The blood brain barrier which prevents the entry of toxic substances in the brain is not well developed in babies. The raised bilirubin level may cross the barrier and damage the brain cells permanently leading to dangerous complications like :
- Acute bilirubin encephalopathy occurs when raised bilirubin enters the brain cells and leads to :
– Inconsolable crying
– Inability to feed
– Excessive drowsiness
– Difficulty in waking up
- Kernicterus occurs due to permanent damage of the brain and common symptoms are :
– Permanent loss of hearing
– Impaired mental growth
– Fixed upward gaze
– Uncontrolled, involuntary and unpredictable jerking movements of the limbs
When red blood cells break down in the body. haem is formed and after metabolism it is converted into unconjugated bilirubin. This type of bilirubin is not soluble in water and therefore cannot be excreted via the kidney. In the unconjugated form, bilirubin is then converted into the conjugated form to facilitate its excretion. The conjugated bilirubin is then secreted from the liver as bile and enters the small and large intestine. Bilirubin is then excreted via the stool and urine. Any defect in any of the steps of bilirubin metabolism will lead to excess bilirubin in the blood and therefore jaundice.

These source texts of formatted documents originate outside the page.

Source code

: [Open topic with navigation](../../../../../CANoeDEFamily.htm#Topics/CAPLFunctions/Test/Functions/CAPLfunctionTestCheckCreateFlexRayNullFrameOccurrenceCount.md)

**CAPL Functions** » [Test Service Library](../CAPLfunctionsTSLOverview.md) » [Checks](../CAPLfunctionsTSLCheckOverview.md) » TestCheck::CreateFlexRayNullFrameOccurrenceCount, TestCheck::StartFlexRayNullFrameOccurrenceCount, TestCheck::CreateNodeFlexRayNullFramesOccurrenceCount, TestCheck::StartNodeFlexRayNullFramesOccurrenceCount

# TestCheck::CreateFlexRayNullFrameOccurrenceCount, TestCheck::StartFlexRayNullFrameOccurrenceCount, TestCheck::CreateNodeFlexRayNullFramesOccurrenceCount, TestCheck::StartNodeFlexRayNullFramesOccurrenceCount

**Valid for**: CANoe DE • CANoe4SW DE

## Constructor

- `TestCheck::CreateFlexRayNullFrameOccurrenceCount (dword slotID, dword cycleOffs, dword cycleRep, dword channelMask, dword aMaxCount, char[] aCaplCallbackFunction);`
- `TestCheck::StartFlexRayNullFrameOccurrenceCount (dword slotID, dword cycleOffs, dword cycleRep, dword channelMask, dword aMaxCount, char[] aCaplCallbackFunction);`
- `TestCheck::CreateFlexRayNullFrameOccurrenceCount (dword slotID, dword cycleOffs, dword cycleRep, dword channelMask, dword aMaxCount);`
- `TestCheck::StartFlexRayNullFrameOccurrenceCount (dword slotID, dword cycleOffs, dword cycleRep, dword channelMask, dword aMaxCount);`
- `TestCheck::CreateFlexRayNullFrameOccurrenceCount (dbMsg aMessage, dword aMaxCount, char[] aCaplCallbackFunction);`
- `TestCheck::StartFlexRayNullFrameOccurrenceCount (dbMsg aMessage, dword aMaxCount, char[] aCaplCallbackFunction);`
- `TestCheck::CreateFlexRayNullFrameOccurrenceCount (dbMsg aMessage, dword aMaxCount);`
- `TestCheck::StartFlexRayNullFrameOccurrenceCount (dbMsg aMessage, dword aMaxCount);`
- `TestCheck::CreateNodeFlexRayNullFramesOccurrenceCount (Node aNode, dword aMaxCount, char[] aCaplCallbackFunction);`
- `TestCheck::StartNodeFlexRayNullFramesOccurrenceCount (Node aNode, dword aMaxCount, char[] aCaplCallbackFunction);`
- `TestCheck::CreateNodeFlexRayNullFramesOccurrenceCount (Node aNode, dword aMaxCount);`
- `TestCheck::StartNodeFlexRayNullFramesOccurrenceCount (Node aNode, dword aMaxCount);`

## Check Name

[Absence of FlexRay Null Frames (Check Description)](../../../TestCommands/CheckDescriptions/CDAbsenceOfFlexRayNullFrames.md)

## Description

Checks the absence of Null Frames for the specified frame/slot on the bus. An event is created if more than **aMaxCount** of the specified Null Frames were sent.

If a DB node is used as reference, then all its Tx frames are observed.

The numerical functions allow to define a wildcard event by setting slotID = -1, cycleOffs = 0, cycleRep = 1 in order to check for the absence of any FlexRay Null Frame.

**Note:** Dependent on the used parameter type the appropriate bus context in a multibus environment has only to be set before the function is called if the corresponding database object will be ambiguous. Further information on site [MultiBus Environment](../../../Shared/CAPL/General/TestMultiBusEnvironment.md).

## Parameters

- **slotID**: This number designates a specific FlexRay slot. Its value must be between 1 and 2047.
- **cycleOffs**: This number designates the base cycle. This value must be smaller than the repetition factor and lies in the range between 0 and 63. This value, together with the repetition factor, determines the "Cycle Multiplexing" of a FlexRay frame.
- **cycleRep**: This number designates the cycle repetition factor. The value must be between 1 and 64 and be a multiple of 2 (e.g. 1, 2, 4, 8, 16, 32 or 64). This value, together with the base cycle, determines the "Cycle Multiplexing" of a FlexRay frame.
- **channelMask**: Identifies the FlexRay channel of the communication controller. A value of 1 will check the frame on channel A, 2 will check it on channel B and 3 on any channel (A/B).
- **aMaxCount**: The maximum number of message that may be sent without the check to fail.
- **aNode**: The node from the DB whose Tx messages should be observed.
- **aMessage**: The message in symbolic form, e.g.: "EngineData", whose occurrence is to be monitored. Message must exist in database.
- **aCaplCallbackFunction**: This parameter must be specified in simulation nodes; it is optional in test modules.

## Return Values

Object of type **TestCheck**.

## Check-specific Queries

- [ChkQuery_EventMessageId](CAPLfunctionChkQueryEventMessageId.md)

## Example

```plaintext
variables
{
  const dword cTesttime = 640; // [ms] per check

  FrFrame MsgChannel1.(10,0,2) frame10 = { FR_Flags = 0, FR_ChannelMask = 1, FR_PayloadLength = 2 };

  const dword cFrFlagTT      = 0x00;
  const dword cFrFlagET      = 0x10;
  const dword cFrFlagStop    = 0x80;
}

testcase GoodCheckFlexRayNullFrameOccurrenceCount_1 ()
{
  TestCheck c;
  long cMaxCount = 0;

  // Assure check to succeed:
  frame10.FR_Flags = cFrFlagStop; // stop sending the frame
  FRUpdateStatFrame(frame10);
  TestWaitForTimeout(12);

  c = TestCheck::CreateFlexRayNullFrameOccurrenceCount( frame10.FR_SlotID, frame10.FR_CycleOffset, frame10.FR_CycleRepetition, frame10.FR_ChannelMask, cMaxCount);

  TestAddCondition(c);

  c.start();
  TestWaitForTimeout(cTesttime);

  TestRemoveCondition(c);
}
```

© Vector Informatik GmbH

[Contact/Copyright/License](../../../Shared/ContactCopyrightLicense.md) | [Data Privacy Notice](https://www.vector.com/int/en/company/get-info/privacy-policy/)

The common causes varies as follows :
- In newborn babies the liver enzymes are not fully functional therefore bilirubin metabolism is impaired.
- The life span of red blood cells is 90 days in babies in contrast to 120 days in adults leading to increased destruction of the cells.
Sometimes there are certain diseases (pathological causes) responsible for neonatal jaundice such as :
- Excessive bleeding.
- Infection leading to sepsis.
- Liver malfunction.
- Complete absence of liver enzymes.
- Incompatibility between mother’s and baby’s blood group.
- Deformed RBCs in baby’s blood.
- Preterm babies especially delivery before 38 weeks.
- Injury during birth causing bleeding.
- Different blood group from mother.
- Breast feeding.
Milder forms of neonatal jaundice does not require any treatment. It passes on its own within a few days to weeks. However, severe cases are managed by :
- Light therapy (phototherapy) where the baby is placed under UVlight which helps in conjugation of unconjugated bilirubin and its subsequent excretion.
- Exchange blood transfusion required when the jaundice is severe and does not respond to other modes of therapy.